» **DATA SHOWN**
________

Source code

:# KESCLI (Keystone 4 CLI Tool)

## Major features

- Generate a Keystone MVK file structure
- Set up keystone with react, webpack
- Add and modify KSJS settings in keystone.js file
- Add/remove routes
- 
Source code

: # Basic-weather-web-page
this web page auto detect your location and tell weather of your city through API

________

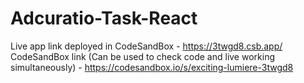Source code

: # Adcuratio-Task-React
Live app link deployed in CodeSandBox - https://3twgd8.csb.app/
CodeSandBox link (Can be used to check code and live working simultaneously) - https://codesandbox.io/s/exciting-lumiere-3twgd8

________

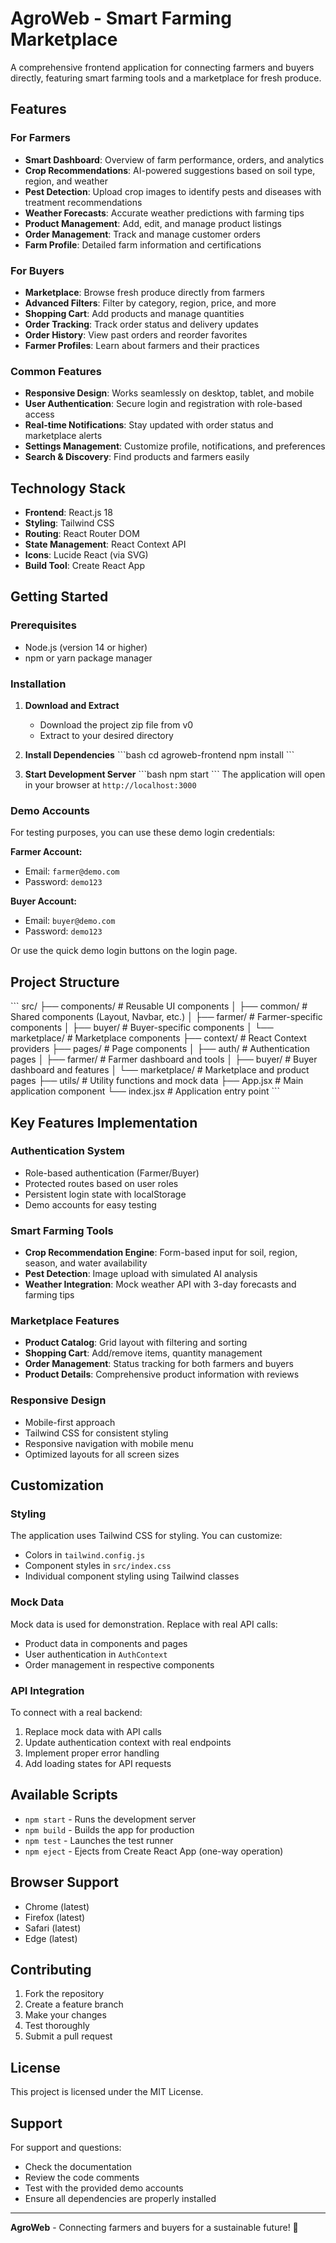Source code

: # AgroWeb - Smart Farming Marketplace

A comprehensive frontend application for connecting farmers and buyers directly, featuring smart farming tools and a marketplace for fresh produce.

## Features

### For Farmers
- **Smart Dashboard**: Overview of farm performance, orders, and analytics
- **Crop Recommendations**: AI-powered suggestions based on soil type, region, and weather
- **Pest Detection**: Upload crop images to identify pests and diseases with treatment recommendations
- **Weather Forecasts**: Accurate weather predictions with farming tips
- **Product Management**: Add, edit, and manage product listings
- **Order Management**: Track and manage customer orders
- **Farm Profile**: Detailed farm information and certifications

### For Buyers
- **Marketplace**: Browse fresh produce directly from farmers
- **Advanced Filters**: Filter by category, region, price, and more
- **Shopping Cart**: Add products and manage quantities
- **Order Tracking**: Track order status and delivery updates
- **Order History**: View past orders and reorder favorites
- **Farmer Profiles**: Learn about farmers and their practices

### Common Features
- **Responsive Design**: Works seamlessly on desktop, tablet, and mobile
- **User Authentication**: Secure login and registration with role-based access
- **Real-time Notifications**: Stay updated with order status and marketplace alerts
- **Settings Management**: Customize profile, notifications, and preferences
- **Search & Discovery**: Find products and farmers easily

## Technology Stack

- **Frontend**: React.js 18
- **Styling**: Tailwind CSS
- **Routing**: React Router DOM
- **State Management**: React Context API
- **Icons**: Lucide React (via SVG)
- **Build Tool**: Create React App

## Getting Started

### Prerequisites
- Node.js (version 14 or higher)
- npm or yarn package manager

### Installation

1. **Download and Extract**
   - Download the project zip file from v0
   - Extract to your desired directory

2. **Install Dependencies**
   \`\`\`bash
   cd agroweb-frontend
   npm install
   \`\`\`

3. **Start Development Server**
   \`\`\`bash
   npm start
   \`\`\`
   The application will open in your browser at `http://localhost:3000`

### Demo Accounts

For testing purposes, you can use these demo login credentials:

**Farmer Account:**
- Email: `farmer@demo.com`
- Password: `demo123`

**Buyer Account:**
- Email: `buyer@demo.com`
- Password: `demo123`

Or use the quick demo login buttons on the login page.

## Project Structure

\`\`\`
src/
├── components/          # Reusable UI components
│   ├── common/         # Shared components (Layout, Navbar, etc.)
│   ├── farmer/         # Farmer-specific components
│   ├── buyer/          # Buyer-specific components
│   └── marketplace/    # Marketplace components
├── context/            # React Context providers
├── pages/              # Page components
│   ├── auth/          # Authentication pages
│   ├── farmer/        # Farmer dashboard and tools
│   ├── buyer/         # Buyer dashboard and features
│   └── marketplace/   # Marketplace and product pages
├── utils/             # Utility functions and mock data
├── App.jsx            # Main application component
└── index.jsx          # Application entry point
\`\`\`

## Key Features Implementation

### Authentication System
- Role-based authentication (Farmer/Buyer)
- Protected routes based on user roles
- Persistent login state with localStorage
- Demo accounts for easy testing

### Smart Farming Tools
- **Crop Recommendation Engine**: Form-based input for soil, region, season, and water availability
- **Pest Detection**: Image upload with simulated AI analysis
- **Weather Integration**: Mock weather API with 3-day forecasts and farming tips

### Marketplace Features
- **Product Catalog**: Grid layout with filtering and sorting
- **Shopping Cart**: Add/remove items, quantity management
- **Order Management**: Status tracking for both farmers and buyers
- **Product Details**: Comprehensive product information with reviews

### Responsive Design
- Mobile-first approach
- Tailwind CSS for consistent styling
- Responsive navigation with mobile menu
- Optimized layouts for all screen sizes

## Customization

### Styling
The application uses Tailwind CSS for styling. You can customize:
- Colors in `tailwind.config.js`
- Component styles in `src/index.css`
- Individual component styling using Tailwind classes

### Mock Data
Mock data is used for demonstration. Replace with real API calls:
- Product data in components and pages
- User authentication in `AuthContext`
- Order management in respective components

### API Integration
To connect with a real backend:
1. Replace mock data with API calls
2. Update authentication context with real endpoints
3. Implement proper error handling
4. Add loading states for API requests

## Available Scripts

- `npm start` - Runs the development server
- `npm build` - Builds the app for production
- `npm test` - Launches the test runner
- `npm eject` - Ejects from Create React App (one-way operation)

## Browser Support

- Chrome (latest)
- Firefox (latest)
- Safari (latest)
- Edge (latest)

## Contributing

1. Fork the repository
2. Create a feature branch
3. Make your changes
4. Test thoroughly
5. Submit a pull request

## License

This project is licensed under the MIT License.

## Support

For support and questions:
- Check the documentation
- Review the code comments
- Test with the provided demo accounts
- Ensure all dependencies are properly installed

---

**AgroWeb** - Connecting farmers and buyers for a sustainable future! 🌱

________

» **EXERCISE OBJECTIVE**
The response must hold only the lines above from the line with "4. Add loading states for API requests" through the line with "- Edge (latest)", each copied exactly, both ends kept.

» **FINAL ANSWER**
4. Add loading states for API requests

## Available Scripts

- `npm start` - Runs the development server
- `npm build` - Builds the app for production
- `npm test` - Launches the test runner
- `npm eject` - Ejects from Create React App (one-way operation)

## Browser Support

- Chrome (latest)
- Firefox (latest)
- Safari (latest)
- Edge (latest)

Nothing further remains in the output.